Required action:
Emit the data below verbatim, stripping out any pictures.

(Document images with source code)
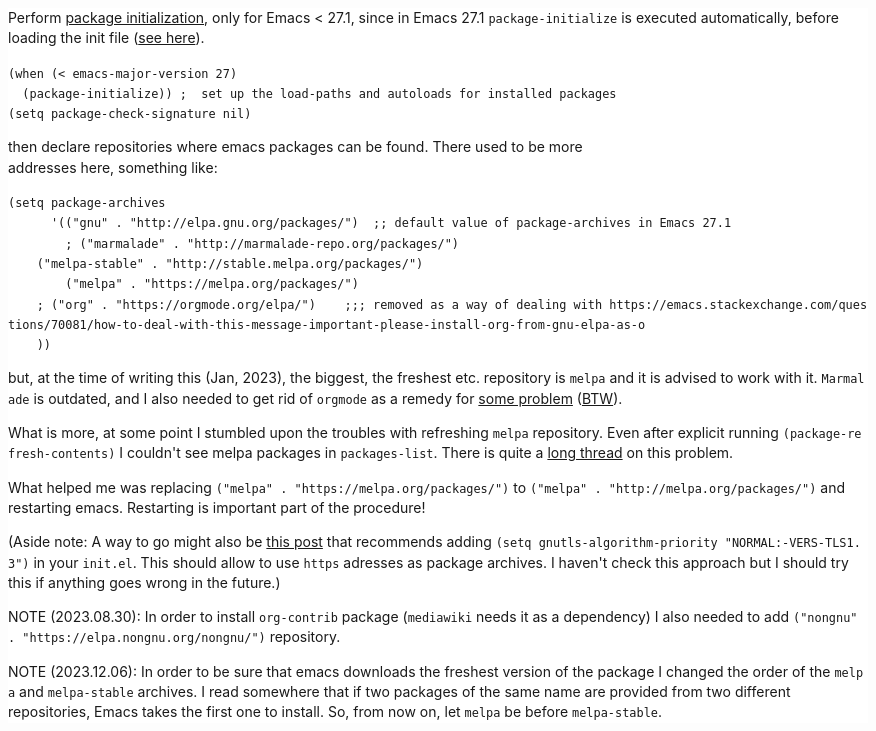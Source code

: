 Perform [package initialization](https://emacs.stackexchange.com/questions/44266/require-vs-package-initialize), only for Emacs < 27.1, since in Emacs 27.1
`package-initialize` is executed automatically, before
loading the init file ([see here](https://www.masteringemacs.org/article/whats-new-in-emacs-27-1)).

    
    (when (< emacs-major-version 27)
      (package-initialize)) ;  set up the load-paths and autoloads for installed packages
    (setq package-check-signature nil)

then declare repositories where emacs packages can be found. There used to be more  
addresses here, something like:

    
    (setq package-archives
          '(("gnu" . "http://elpa.gnu.org/packages/")  ;; default value of package-archives in Emacs 27.1
            ; ("marmalade" . "http://marmalade-repo.org/packages/")
    	("melpa-stable" . "http://stable.melpa.org/packages/")
            ("melpa" . "https://melpa.org/packages/")
    	; ("org" . "https://orgmode.org/elpa/")    ;;; removed as a way of dealing with https://emacs.stackexchange.com/questions/70081/how-to-deal-with-this-message-important-please-install-org-from-gnu-elpa-as-o
    	))

but, at the time of writing this (Jan, 2023), the biggest, the freshest etc. 
repository is `melpa` and it is advised to work with it. `Marmalade` is 
outdated, and I also needed to get rid of `orgmode` as a remedy for 
[some problem](https://emacs.stackexchange.com/questions/70081/how-to-deal-with-this-message-important-please-install-org-from-gnu-elpa-as-o) ([BTW](https://www.reddit.com/r/emacs/comments/9rj5ou/comment/e8iizni/?utm_source=share&utm_medium=web2x&context=3)).

What is more, at some point I stumbled upon the troubles with refreshing `melpa`
repository. Even after explicit running `(package-refresh-contents)` I couldn't
see melpa packages in `packages-list`.
There is quite a [long thread](https://github.com/melpa/melpa/issues/7238) on this problem.

What helped me was replacing
`("melpa" . "https://melpa.org/packages/")` to
`("melpa" . "http://melpa.org/packages/")` <span class="underline">and</span> restarting emacs. Restarting is
important part of the procedure!

(Aside note: A way to go might also be [this post](https://github.com/melpa/melpa/issues/7238#issuecomment-761608049) that recommends adding
`(setq gnutls-algorithm-priority "NORMAL:-VERS-TLS1.3")`
in your `init.el`. This should allow to use `https` adresses as package archives.
I haven't check this approach but I should try this if anything goes
wrong in the future.)

NOTE (2023.08.30): In order to install `org-contrib` package
(`mediawiki` needs it as a dependency) I also needed to add 
`("nongnu"       . "https://elpa.nongnu.org/nongnu/")` repository.

NOTE (2023.12.06): In order to be sure that emacs downloads the freshest
version of the package I changed the order of the
`melpa` and `melpa-stable` archives. I read somewhere that if
two packages of the same name are provided from two different
repositories, Emacs takes the first one to install. So, from now on,
let `melpa` be before `melpa-stable`.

Answer to this problem:
Source code

: Perform [package initialization](https://emacs.stackexchange.com/questions/44266/require-vs-package-initialize), only for Emacs < 27.1, since in Emacs 27.1
`package-initialize` is executed automatically, before
loading the init file ([see here](https://www.masteringemacs.org/article/whats-new-in-emacs-27-1)).

    
    (when (< emacs-major-version 27)
      (package-initialize)) ;  set up the load-paths and autoloads for installed packages
    (setq package-check-signature nil)

then declare repositories where emacs packages can be found. There used to be more  
addresses here, something like:

    
    (setq package-archives
          '(("gnu" . "http://elpa.gnu.org/packages/")  ;; default value of package-archives in Emacs 27.1
            ; ("marmalade" . "http://marmalade-repo.org/packages/")
    	("melpa-stable" . "http://stable.melpa.org/packages/")
            ("melpa" . "https://melpa.org/packages/")
    	; ("org" . "https://orgmode.org/elpa/")    ;;; removed as a way of dealing with https://emacs.stackexchange.com/questions/70081/how-to-deal-with-this-message-important-please-install-org-from-gnu-elpa-as-o
    	))

but, at the time of writing this (Jan, 2023), the biggest, the freshest etc. 
repository is `melpa` and it is advised to work with it. `Marmalade` is 
outdated, and I also needed to get rid of `orgmode` as a remedy for 
[some problem](https://emacs.stackexchange.com/questions/70081/how-to-deal-with-this-message-important-please-install-org-from-gnu-elpa-as-o) ([BTW](https://www.reddit.com/r/emacs/comments/9rj5ou/comment/e8iizni/?utm_source=share&utm_medium=web2x&context=3)).

What is more, at some point I stumbled upon the troubles with refreshing `melpa`
repository. Even after explicit running `(package-refresh-contents)` I couldn't
see melpa packages in `packages-list`.
There is quite a [long thread](https://github.com/melpa/melpa/issues/7238) on this problem.

What helped me was replacing
`("melpa" . "https://melpa.org/packages/")` to
`("melpa" . "http://melpa.org/packages/")` <span class="underline">and</span> restarting emacs. Restarting is
important part of the procedure!

(Aside note: A way to go might also be [this post](https://github.com/melpa/melpa/issues/7238#issuecomment-761608049) that recommends adding
`(setq gnutls-algorithm-priority "NORMAL:-VERS-TLS1.3")`
in your `init.el`. This should allow to use `https` adresses as package archives.
I haven't check this approach but I should try this if anything goes
wrong in the future.)

NOTE (2023.08.30): In order to install `org-contrib` package
(`mediawiki` needs it as a dependency) I also needed to add 
`("nongnu"       . "https://elpa.nongnu.org/nongnu/")` repository.

NOTE (2023.12.06): In order to be sure that emacs downloads the freshest
version of the package I changed the order of the
`melpa` and `melpa-stable` archives. I read somewhere that if
two packages of the same name are provided from two different
repositories, Emacs takes the first one to install. So, from now on,
let `melpa` be before `melpa-stable`.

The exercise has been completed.